5.4 Tax Treatment. Each Party shall use its commercially reasonable efforts to cause the Merger to qualify as a reorganization within the meaning of Section 368(a) of the Code.

 

5.5 Consulting Agreement. At the Effective Time, Truli shall enter into a consulting agreement with Michael Woloshin, in the form agreed between Truli and such Person on or before the date hereof (the “Consulting Agreement”).

 

5.6 Officers and Directors.

 

(a) Truli shall take such action as may be necessary such that at the Effective Time, (i) the number of directors who may serve on the Truli Board shall be set at seven, and (ii) the following persons shall be appointed as the directors of Truli, each of whom shall serve until their respective successors are duly elected or appointed and qualified subject to compliance with Rule 14f-1 under the Exchange Act:

 

(1) Miles Jennings;

 

(2) Douglas Roth;

 

(3) Wallace Ruiz;

 

(4) Evan Sohn;

 

(5) Two people designated by Recruiter; and

 

(6) One person designated by Genesys pursuant to the Asset Purchase Agreement.

 

(b) Truli shall take such action as may be necessary such that at the Effective Time, (i) Miles Jennings will continue to serve as the Chief Executive Officer of Truli, and (ii) Ashley Saddul shall be appointed as the Chief Technology Officer of Truli to serve until their respective successors are duly appointed and qualified.

 

5.7 Confidentiality. From and after the Closing, the Parties shall, and shall cause their Affiliates to, hold, and shall use their reasonable best efforts to cause its or their respective Representatives to hold, in confidence any and all information, whether written or oral, concerning Truli and Recruiter, except to the extent that any Party can show that such information (a) is generally available to and known by the public through no fault of the other Party, any of their Affiliates or their respective Representatives; or (b) is lawfully acquired by any Party, any of their Affiliates or their respective Representatives from and after the Closing from sources which are not prohibited from disclosing such information by a legal, contractual or fiduciary obligation.
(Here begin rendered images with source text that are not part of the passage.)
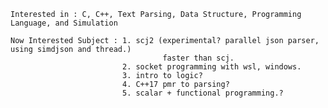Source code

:     Interested in : C, C++, Text Parsing, Data Structure, Programming Language, and Simulation
    
    Now Interested Subject : 1. scj2 (experimental? parallel json parser, using simdjson and thread.)
                                      faster than scj. 
                             2. socket programming with wsl, windows.
                             3. intro to logic?
                             4. C++17 pmr to parsing?
                             5. scalar + functional programming.?
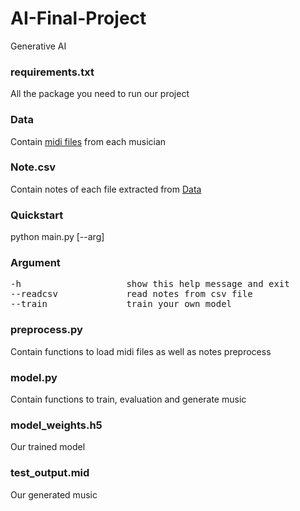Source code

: # AI-Final-Project
Generative AI

### requirements.txt
All the package you need to run our project

### Data
Contain [midi files](http://www.piano-midi.de/midi_files.htm) from each musician

### Note.csv
Contain notes of each file extracted from [Data](https://github.com/Mike1ife/AI-Final-Project/tree/main/Data)

### Quickstart
python main.py [--arg]

### Argument
<pre>
-h                    show this help message and exit
--readcsv             read notes from csv file
--train               train your own model
</pre>

### preprocess.py
Contain functions to load midi files as well as notes preprocess

### model.py
Contain functions to train, evaluation and generate music

### model_weights.h5
Our trained model

### test_output.mid
Our generated music

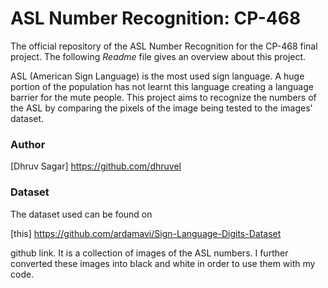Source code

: # ASL Number Recognition: CP-468

The official repository of the ASL Number Recognition for the CP-468 final project. The following *Readme* file gives an overview about this project.

ASL (American Sign Language) is the most used sign language. A huge portion of the population has not learnt this language creating a language barrier for the mute people. This project aims to  recognize the numbers of the ASL by comparing the pixels of the image being tested to the images’ dataset.

### Author

[Dhruv Sagar] https://github.com/dhruvel

### Dataset

The dataset used can be found on 

[this] https://github.com/ardamavi/Sign-Language-Digits-Dataset

github link. It is a collection of images of the ASL numbers. I further converted these images into black and white in order to use them with my code.

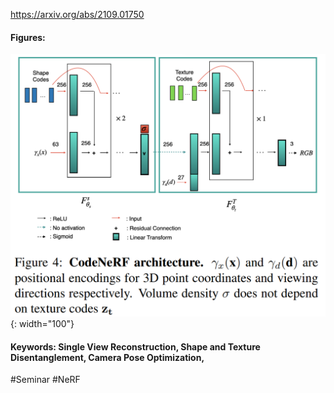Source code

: https://arxiv.org/abs/2109.01750  

#### Figures:
![CodeNeRF_fig4](https://github.com/laphisboy/ml-papers/blob/main/figures/CodeNeRF_fig4.PNG){: width="100"}

#### Keywords: Single View Reconstruction, Shape and Texture Disentanglement, Camera Pose Optimization, 
  
#Seminar #NeRF
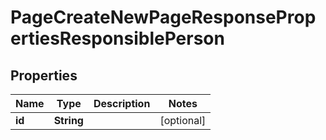 

# PageCreateNewPageResponsePropertiesResponsiblePerson


## Properties

| Name | Type | Description | Notes |
|------------ | ------------- | ------------- | -------------|
|**id** | **String** |  |  [optional] |



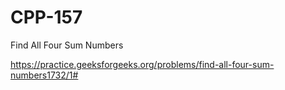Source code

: # CPP-157
Find All Four Sum Numbers




https://practice.geeksforgeeks.org/problems/find-all-four-sum-numbers1732/1#
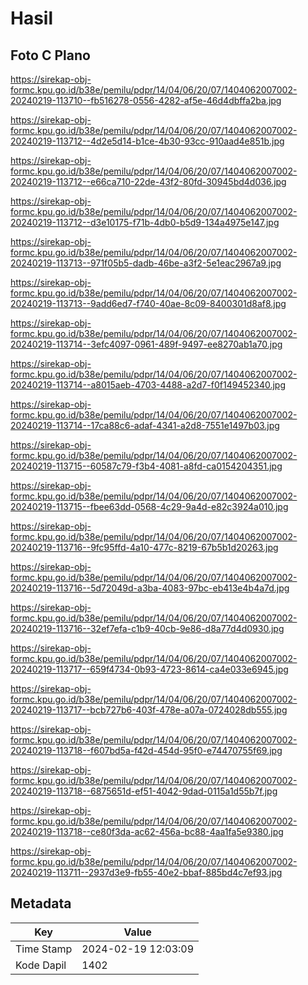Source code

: # Hasil

## Foto C Plano

https://sirekap-obj-formc.kpu.go.id/b38e/pemilu/pdpr/14/04/06/20/07/1404062007002-20240219-113710--fb516278-0556-4282-af5e-46d4dbffa2ba.jpg

https://sirekap-obj-formc.kpu.go.id/b38e/pemilu/pdpr/14/04/06/20/07/1404062007002-20240219-113712--4d2e5d14-b1ce-4b30-93cc-910aad4e851b.jpg

https://sirekap-obj-formc.kpu.go.id/b38e/pemilu/pdpr/14/04/06/20/07/1404062007002-20240219-113712--e66ca710-22de-43f2-80fd-30945bd4d036.jpg

https://sirekap-obj-formc.kpu.go.id/b38e/pemilu/pdpr/14/04/06/20/07/1404062007002-20240219-113712--d3e10175-f71b-4db0-b5d9-134a4975e147.jpg

https://sirekap-obj-formc.kpu.go.id/b38e/pemilu/pdpr/14/04/06/20/07/1404062007002-20240219-113713--971f05b5-dadb-46be-a3f2-5e1eac2967a9.jpg

https://sirekap-obj-formc.kpu.go.id/b38e/pemilu/pdpr/14/04/06/20/07/1404062007002-20240219-113713--9add6ed7-f740-40ae-8c09-8400301d8af8.jpg

https://sirekap-obj-formc.kpu.go.id/b38e/pemilu/pdpr/14/04/06/20/07/1404062007002-20240219-113714--3efc4097-0961-489f-9497-ee8270ab1a70.jpg

https://sirekap-obj-formc.kpu.go.id/b38e/pemilu/pdpr/14/04/06/20/07/1404062007002-20240219-113714--a8015aeb-4703-4488-a2d7-f0f149452340.jpg

https://sirekap-obj-formc.kpu.go.id/b38e/pemilu/pdpr/14/04/06/20/07/1404062007002-20240219-113714--17ca88c6-adaf-4341-a2d8-7551e1497b03.jpg

https://sirekap-obj-formc.kpu.go.id/b38e/pemilu/pdpr/14/04/06/20/07/1404062007002-20240219-113715--60587c79-f3b4-4081-a8fd-ca0154204351.jpg

https://sirekap-obj-formc.kpu.go.id/b38e/pemilu/pdpr/14/04/06/20/07/1404062007002-20240219-113715--fbee63dd-0568-4c29-9a4d-e82c3924a010.jpg

https://sirekap-obj-formc.kpu.go.id/b38e/pemilu/pdpr/14/04/06/20/07/1404062007002-20240219-113716--9fc95ffd-4a10-477c-8219-67b5b1d20263.jpg

https://sirekap-obj-formc.kpu.go.id/b38e/pemilu/pdpr/14/04/06/20/07/1404062007002-20240219-113716--5d72049d-a3ba-4083-97bc-eb413e4b4a7d.jpg

https://sirekap-obj-formc.kpu.go.id/b38e/pemilu/pdpr/14/04/06/20/07/1404062007002-20240219-113716--32ef7efa-c1b9-40cb-9e86-d8a77d4d0930.jpg

https://sirekap-obj-formc.kpu.go.id/b38e/pemilu/pdpr/14/04/06/20/07/1404062007002-20240219-113717--659f4734-0b93-4723-8614-ca4e033e6945.jpg

https://sirekap-obj-formc.kpu.go.id/b38e/pemilu/pdpr/14/04/06/20/07/1404062007002-20240219-113717--bcb727b6-403f-478e-a07a-0724028db555.jpg

https://sirekap-obj-formc.kpu.go.id/b38e/pemilu/pdpr/14/04/06/20/07/1404062007002-20240219-113718--f607bd5a-f42d-454d-95f0-e74470755f69.jpg

https://sirekap-obj-formc.kpu.go.id/b38e/pemilu/pdpr/14/04/06/20/07/1404062007002-20240219-113718--6875651d-ef51-4042-9dad-0115a1d55b7f.jpg

https://sirekap-obj-formc.kpu.go.id/b38e/pemilu/pdpr/14/04/06/20/07/1404062007002-20240219-113718--ce80f3da-ac62-456a-bc88-4aa1fa5e9380.jpg

https://sirekap-obj-formc.kpu.go.id/b38e/pemilu/pdpr/14/04/06/20/07/1404062007002-20240219-113711--2937d3e9-fb55-40e2-bbaf-885bd4c7ef93.jpg


## Metadata

| Key        | Value               |
| ---------- | ------------------- |
| Time Stamp | 2024-02-19 12:03:09 |
| Kode Dapil | 1402                |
If any Party or any of their Affiliates or their respective Representatives are compelled to disclose any information by judicial or administrative process or by other requirements of Law, such Party shall promptly notify the other Party in writing and shall disclose only that portion of such information which such Party is advised by its counsel in writing is legally required to be disclosed, provided that such Party shall use reasonable best efforts to obtain an appropriate protective order or other reasonable assurance that confidential treatment will be accorded such information.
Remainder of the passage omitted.